Но что я мог поделать, как мог помочь ей, если в последний раз она не захотела даже разговаривать со мной?…

Я простился с Марком, не догадываясь, что наша следующая встреча состоится гораздо раньше, чем мы рассчитывали.

Глава шестая. Забытая версия

Из Москвы я выехал автобусом, намереваясь по дороге домой остановиться в Петровском – селе неподалеку от Ростова Великого, где жили родители и где прошло мое детство. Однако, неожиданно для самого себя, я сделал еще одну остановку.

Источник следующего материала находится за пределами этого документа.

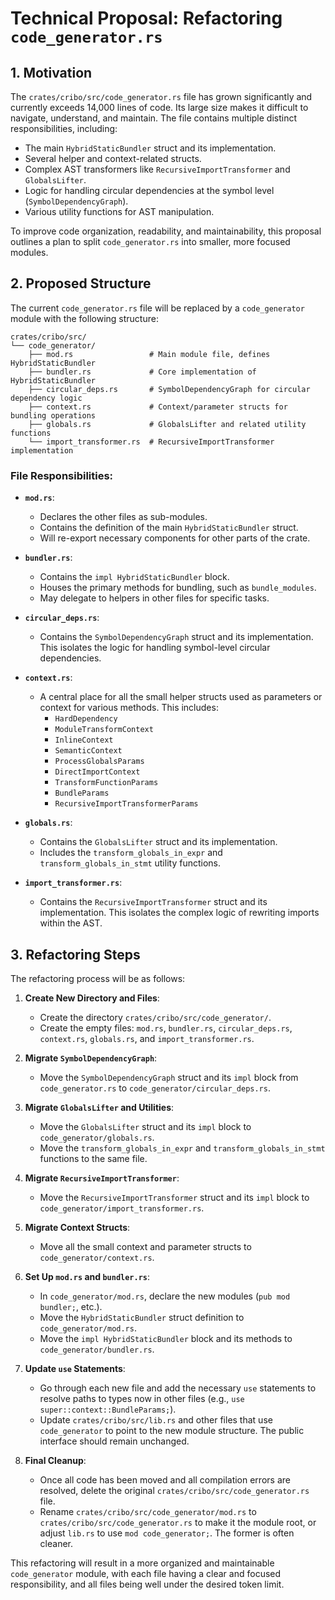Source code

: # Technical Proposal: Refactoring `code_generator.rs`

## 1. Motivation

The `crates/cribo/src/code_generator.rs` file has grown significantly and currently exceeds 14,000 lines of code. Its large size makes it difficult to navigate, understand, and maintain. The file contains multiple distinct responsibilities, including:

- The main `HybridStaticBundler` struct and its implementation.
- Several helper and context-related structs.
- Complex AST transformers like `RecursiveImportTransformer` and `GlobalsLifter`.
- Logic for handling circular dependencies at the symbol level (`SymbolDependencyGraph`).
- Various utility functions for AST manipulation.

To improve code organization, readability, and maintainability, this proposal outlines a plan to split `code_generator.rs` into smaller, more focused modules.

## 2. Proposed Structure

The current `code_generator.rs` file will be replaced by a `code_generator` module with the following structure:

```
crates/cribo/src/
└── code_generator/
    ├── mod.rs                 # Main module file, defines HybridStaticBundler
    ├── bundler.rs             # Core implementation of HybridStaticBundler
    ├── circular_deps.rs       # SymbolDependencyGraph for circular dependency logic
    ├── context.rs             # Context/parameter structs for bundling operations
    ├── globals.rs             # GlobalsLifter and related utility functions
    └── import_transformer.rs  # RecursiveImportTransformer implementation
```

### File Responsibilities:

- **`mod.rs`**:
  - Declares the other files as sub-modules.
  - Contains the definition of the main `HybridStaticBundler` struct.
  - Will re-export necessary components for other parts of the crate.

- **`bundler.rs`**:
  - Contains the `impl HybridStaticBundler` block.
  - Houses the primary methods for bundling, such as `bundle_modules`.
  - May delegate to helpers in other files for specific tasks.

- **`circular_deps.rs`**:
  - Contains the `SymbolDependencyGraph` struct and its implementation. This isolates the logic for handling symbol-level circular dependencies.

- **`context.rs`**:
  - A central place for all the small helper structs used as parameters or context for various methods. This includes:
    - `HardDependency`
    - `ModuleTransformContext`
    - `InlineContext`
    - `SemanticContext`
    - `ProcessGlobalsParams`
    - `DirectImportContext`
    - `TransformFunctionParams`
    - `BundleParams`
    - `RecursiveImportTransformerParams`

- **`globals.rs`**:
  - Contains the `GlobalsLifter` struct and its implementation.
  - Includes the `transform_globals_in_expr` and `transform_globals_in_stmt` utility functions.

- **`import_transformer.rs`**:
  - Contains the `RecursiveImportTransformer` struct and its implementation. This isolates the complex logic of rewriting imports within the AST.

## 3. Refactoring Steps

The refactoring process will be as follows:

1. **Create New Directory and Files**:
   - Create the directory `crates/cribo/src/code_generator/`.
   - Create the empty files: `mod.rs`, `bundler.rs`, `circular_deps.rs`, `context.rs`, `globals.rs`, and `import_transformer.rs`.

2. **Migrate `SymbolDependencyGraph`**:
   - Move the `SymbolDependencyGraph` struct and its `impl` block from `code_generator.rs` to `code_generator/circular_deps.rs`.

3. **Migrate `GlobalsLifter` and Utilities**:
   - Move the `GlobalsLifter` struct and its `impl` block to `code_generator/globals.rs`.
   - Move the `transform_globals_in_expr` and `transform_globals_in_stmt` functions to the same file.

4. **Migrate `RecursiveImportTransformer`**:
   - Move the `RecursiveImportTransformer` struct and its `impl` block to `code_generator/import_transformer.rs`.

5. **Migrate Context Structs**:
   - Move all the small context and parameter structs to `code_generator/context.rs`.

6. **Set Up `mod.rs` and `bundler.rs`**:
   - In `code_generator/mod.rs`, declare the new modules (`pub mod bundler;`, etc.).
   - Move the `HybridStaticBundler` struct definition to `code_generator/mod.rs`.
   - Move the `impl HybridStaticBundler` block and its methods to `code_generator/bundler.rs`.

7. **Update `use` Statements**:
   - Go through each new file and add the necessary `use` statements to resolve paths to types now in other files (e.g., `use super::context::BundleParams;`).
   - Update `crates/cribo/src/lib.rs` and other files that use `code_generator` to point to the new module structure. The public interface should remain unchanged.

8. **Final Cleanup**:
   - Once all code has been moved and all compilation errors are resolved, delete the original `crates/cribo/src/code_generator.rs` file.
   - Rename `crates/cribo/src/code_generator/mod.rs` to `crates/cribo/src/code_generator.rs` to make it the module root, or adjust `lib.rs` to use `mod code_generator;`. The former is often cleaner.

This refactoring will result in a more organized and maintainable `code_generator` module, with each file having a clear and focused responsibility, and all files being well under the desired token limit.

Когда автобус подъехал к Переславлю-Залесскому, я вспомнил разговор с Анной Николаевной о местном краеведе Тучкове, с которым она настоятельно советовала мне встретиться, если я всерьез занялся судьбой «Слова о полку Игореве». Я не представлял себе, какое отношение к «Слову» может иметь Переславль, но замечание Анны Николаевны вызвало у меня беспокойство, как бы в следствии по делу о «Слове» не пропустить важное звено. Зачем откладывать встречу с человеком, который, возможно, действительно поможет нашему расследованию?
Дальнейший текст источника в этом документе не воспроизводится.